So far, New York’s leadership has talked the talk about the rebuild. Here’s why rebuilding around “defense” may be vulnerable when the Knicks walk the walk.
Hear me out: before the canonical retcon in Rogue One, the Death Star was largely considered the most brutal yet comically vulnerable weapon ever conceived, because a well-placed skeeball throw rendered it into space dust. Essentially, the Death Star was the most promising Knicks teams during the Carmelo Anthony era—a high-octane offense with the defensive capabilities of a screen door. This time, however, the Knicks may be building the inverse: a defense-oriented team with pitiful scoring.
In other words, the Knicks’ newfound infatuation with defense, as well as a neglect for other key areas, may end up being the core tenant that works against their first legitimate rebuild in decades.
The Knicks have been preaching defense, accountability, and a “no shortcuts” mentality for the past season, and they’ve managed to do a decent job sticking to the last two. Front-office hero Scott Perry has taken the reigns of making safe, shrewd deals in opportune moments, and has shown great constraint instead of going nuclear every time a big name comes up in the news. The first tenant, defense, hasn’t translated to much on the court, but the firing of Hornacek (part regime change, part ineptitude) and the ensuing hire of David Fizdale show a commitment to a focus on defense going forward—at least on paper. With the 2018 NBA Draft tomorrow and a slew of prospects touting lockdown defense, they may go for another specialist, which would, in turn, create a sort of pattern.

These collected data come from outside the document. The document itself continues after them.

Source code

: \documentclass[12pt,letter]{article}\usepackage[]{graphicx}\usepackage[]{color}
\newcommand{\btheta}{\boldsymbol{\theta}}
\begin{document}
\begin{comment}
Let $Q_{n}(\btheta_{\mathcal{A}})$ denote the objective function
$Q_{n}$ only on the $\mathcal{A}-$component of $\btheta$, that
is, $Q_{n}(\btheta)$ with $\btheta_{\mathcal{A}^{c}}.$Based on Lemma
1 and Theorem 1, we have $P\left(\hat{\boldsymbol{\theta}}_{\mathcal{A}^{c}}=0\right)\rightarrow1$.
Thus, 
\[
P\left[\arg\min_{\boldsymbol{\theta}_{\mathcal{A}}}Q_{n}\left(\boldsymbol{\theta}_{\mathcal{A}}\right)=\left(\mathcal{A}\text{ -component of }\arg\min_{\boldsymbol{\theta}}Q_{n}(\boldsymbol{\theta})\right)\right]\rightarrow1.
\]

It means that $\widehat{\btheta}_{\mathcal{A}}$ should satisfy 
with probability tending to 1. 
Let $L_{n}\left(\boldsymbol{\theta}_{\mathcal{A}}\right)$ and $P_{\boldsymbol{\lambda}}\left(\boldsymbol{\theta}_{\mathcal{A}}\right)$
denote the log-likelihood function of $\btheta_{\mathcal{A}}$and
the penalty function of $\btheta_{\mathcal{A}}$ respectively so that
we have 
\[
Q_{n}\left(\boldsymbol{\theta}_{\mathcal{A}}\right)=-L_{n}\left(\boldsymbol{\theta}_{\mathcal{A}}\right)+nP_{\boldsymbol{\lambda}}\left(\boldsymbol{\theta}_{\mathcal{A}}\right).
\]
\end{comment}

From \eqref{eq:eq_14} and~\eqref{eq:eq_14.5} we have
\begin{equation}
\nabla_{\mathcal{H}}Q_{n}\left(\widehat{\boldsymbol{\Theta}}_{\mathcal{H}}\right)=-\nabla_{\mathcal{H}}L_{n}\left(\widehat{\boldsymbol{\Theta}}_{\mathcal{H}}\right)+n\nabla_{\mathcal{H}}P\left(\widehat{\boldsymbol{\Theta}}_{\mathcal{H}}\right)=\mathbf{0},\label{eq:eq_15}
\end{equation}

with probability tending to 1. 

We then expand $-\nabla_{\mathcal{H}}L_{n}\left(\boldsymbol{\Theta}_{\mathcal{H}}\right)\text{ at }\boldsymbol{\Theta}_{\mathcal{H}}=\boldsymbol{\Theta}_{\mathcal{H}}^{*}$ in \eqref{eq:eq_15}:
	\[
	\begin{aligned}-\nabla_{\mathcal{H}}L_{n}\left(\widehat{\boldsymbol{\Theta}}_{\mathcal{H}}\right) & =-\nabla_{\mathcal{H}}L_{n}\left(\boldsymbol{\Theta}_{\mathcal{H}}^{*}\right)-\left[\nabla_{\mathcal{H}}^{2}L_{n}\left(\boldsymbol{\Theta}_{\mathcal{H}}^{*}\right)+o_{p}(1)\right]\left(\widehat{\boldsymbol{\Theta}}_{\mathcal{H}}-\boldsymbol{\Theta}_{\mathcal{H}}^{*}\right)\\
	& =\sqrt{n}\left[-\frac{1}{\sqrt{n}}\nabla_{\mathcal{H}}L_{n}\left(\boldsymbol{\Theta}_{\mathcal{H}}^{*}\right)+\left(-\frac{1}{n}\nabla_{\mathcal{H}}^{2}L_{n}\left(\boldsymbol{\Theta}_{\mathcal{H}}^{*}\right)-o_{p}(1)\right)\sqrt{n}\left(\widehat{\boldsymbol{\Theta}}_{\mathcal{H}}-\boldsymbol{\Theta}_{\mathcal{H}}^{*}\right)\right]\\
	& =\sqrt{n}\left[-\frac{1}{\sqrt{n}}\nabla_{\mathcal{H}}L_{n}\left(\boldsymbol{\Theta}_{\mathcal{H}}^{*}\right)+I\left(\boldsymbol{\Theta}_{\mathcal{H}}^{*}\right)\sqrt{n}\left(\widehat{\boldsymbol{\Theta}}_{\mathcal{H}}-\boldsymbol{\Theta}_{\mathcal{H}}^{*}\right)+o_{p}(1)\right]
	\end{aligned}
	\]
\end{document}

But is choosing a player with the highest defensive capabilities the correct choice for this rebuilding team? The buzz around Mikal Bridges as a 3-and-D savant by fans still drunk off of Frank Ntilikina defensive highlight videos by Knicks Film School, are dominating Knicks conversation at the moment.
And since Knicks fans are always seemingly wrong, it’s about time they became acquainted with the real consequences of where this new mindset could take the team—buying too much stock in a lockdown defense could keep a team from realizing its true potential. It’s safe to say that maximizing the quality and quantity of playoff runs is the goal of the Knicks’ current regime, and a preoccupation with defense over other essential priorities could be detrimental to their objectives.
The examples aren’t plentiful because few teams have approached success from this perspective, and even fewer teams have gone on to be legitimately competitive, but the most recognizable iteration was the consistently successful Memphis Grizzlies of yesteryear.
Memphis Grizzlies (2012–2017)
The last era for the Grizzlies was something Memphis could be proud of, sort of like Tennessee barbecue or Three 6 Mafia. In four of five seasons, the Grizzlies managed to be top three in opponents points per game and top 10 in Defensive Rating. Such a string of consistent, exceptional defense was unprecedented in the modern era. The only teams that managed to come close in that five-year span were the San Antonio Spurs and the Utah Jazz, both of which were top three in opponents points per game in three out of four years. One of those teams saw the NBA finals twice—the two others did not. The difference? The Spurs ranked in the top 10 in points per game four out of five times. The closest the Jazz ever got was 13th in 2012. The Grizzlies were even worse at 20th in the same offensive measurement (via Basketball-Reference).
Each of those five seasons, Memphis managed to make the playoffs. However, three of the five times they made the postseason, they were decisively knocked off by the Spurs. So, while their impressive regular season displays were enough to secure a spot in the tough Western Conference, time and time again, the postseason exposed the Marc Gasol–led team for what they were: a group of try hards who couldn’t buy a bucket. During that string of playoff runs, the only player to average 20 points per game was Mike Conley. He did so once.
NBA fanatics’ obsession with championships as a lone metric for success is tiresome, sure, but if your team falls short every year—because their roster possesses a modicum of offensive talent—frustration is understandable. In retrospect, was there ever a championship window open for the Grizzlies? Will they try to recover quickly by reloading in this year’s draft? Or will they throw the whole team away? Not much is certain about their future, but it’s clear now that whatever they did worked, but there was a catch: no amount of defensive pressure will make up for an abysmal, or even passable, offense. That’s the deal with the devil the Knicks are flirting with. If their defense-heavy strategy even works, it caps the team’s potential, preventing a realistic championship window from opening.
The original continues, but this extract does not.